El Oscar es suyo. Todo apuntaba a que iba a conseguirlo: los premios, las buenas críticas, las alabanzas por parte de medio Hollywood y su trabajo, le hicieron llegar a la ceremonia de los Oscar con muchas papeletas de ganador. Oscar también a la mejor película. Un triunfo para Bardem y una gradísima alegría para muchísimo españoles.
No para todos. Me consta que la ideología política de Bardem le ha valido la antipatía de un sector de la sociedad española. Me refiero a muchos votantes del PP que se han sentido ofendidos por algunas declaraciones de Bardem; me refiero también a cierta gente para quien el cine y los actores españoles tienen poca calidad.
Mi postura respecto a Bardem es diametralmente opuesta a la que acabo de citar. No puedo juzgarle personalmente, no le conozco, pero siempre he admirado su trabajo. Me hubiera llevado una inmensa decepción si noi le hubieran dado el Oscar; siempre he pensado que, sin haber llegado siquera a los 40, Bardem ya estaba entre los grandes de la historia del cine. Su fuerza en escena, su versatilidad, sus infinitos registros, su osadía, su valentía y su entrega como actor son excepcionales. Bardem hace verosímil cualquier papel al que se enfrenta, ya sea haciendo de yonki (Días contados), de poeta homosexual (Antes que anochezca) o de asesino despiadado (No es país para viejos).
Su físico, a mi parecer, es una de sus grandes bazas como actor y el punto en el que quería hacer hincapié en este post. Sé que no es guapo pero a mí Bardem siempre me ha resultado atractivo. Sus facciones fuertes y su aspecto varonil, la seguridad en sí mismo que transmite y el morbo que desprende, potencian este atractivo. O todo lo contrario, porque sobre el atractivo de Bardem siempre he escuchado opiniones radicalmente opuestas. O te encanta o te parece horroroso.
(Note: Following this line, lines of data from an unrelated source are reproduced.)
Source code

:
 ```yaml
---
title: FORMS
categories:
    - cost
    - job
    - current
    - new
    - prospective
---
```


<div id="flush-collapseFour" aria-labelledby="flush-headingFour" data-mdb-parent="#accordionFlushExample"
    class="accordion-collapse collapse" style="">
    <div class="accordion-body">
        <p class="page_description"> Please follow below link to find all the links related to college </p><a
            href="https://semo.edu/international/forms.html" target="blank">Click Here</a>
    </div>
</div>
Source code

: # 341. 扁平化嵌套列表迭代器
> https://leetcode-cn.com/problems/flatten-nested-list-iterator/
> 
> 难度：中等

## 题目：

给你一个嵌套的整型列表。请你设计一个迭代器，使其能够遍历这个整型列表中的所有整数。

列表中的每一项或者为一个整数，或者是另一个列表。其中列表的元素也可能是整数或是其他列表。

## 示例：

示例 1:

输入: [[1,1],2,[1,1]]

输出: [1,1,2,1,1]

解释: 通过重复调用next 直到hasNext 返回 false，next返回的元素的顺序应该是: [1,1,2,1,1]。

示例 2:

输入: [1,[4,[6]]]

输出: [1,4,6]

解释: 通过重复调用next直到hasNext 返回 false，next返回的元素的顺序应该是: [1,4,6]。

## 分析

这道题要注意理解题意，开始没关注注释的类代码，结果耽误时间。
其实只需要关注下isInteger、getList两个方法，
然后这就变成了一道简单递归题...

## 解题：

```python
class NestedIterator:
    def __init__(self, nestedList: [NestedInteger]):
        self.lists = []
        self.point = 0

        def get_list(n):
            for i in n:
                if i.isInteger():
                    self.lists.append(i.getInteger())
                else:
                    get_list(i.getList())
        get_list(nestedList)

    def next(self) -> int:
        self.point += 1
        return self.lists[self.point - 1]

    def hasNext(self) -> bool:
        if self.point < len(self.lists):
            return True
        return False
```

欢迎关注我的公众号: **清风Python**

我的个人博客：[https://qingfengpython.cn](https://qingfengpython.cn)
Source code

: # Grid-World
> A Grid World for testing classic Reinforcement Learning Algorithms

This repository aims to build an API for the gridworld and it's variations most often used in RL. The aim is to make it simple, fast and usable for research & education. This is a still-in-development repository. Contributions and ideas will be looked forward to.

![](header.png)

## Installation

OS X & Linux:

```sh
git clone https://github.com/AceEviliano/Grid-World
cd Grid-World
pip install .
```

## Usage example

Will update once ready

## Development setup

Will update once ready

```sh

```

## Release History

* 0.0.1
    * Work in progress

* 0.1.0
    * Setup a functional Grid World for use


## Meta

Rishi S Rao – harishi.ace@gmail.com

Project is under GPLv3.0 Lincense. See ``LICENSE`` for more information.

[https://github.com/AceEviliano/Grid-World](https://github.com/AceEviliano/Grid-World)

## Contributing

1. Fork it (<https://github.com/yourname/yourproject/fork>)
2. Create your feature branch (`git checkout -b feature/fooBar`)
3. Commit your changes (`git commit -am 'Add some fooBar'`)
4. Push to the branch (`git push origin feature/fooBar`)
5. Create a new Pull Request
Desde que aterrizó en Hollywood, Bardem ha experimentado un importante cambio físico. Está mucho más guapo, mejor vestido, más estilizado, más refinado y cuidado. Evidentemente, a medida que ha ido creciendo su popularidad, han ido aumentando los cuidados recibidos por parte de peluqueros, estilistas o profesionales de la imagen. Pero también es cierto que, a medida que la fama de alguien crece, se produce un curioso efecto en la gente, que comienza a percibir a esta persona más guapa o deseable. Es lo que tienen la fama, el dinero, el poder y hasta el talento.
¿Os parece atractivo Bardem? ¿Está más guapo ahora que cuando empezó?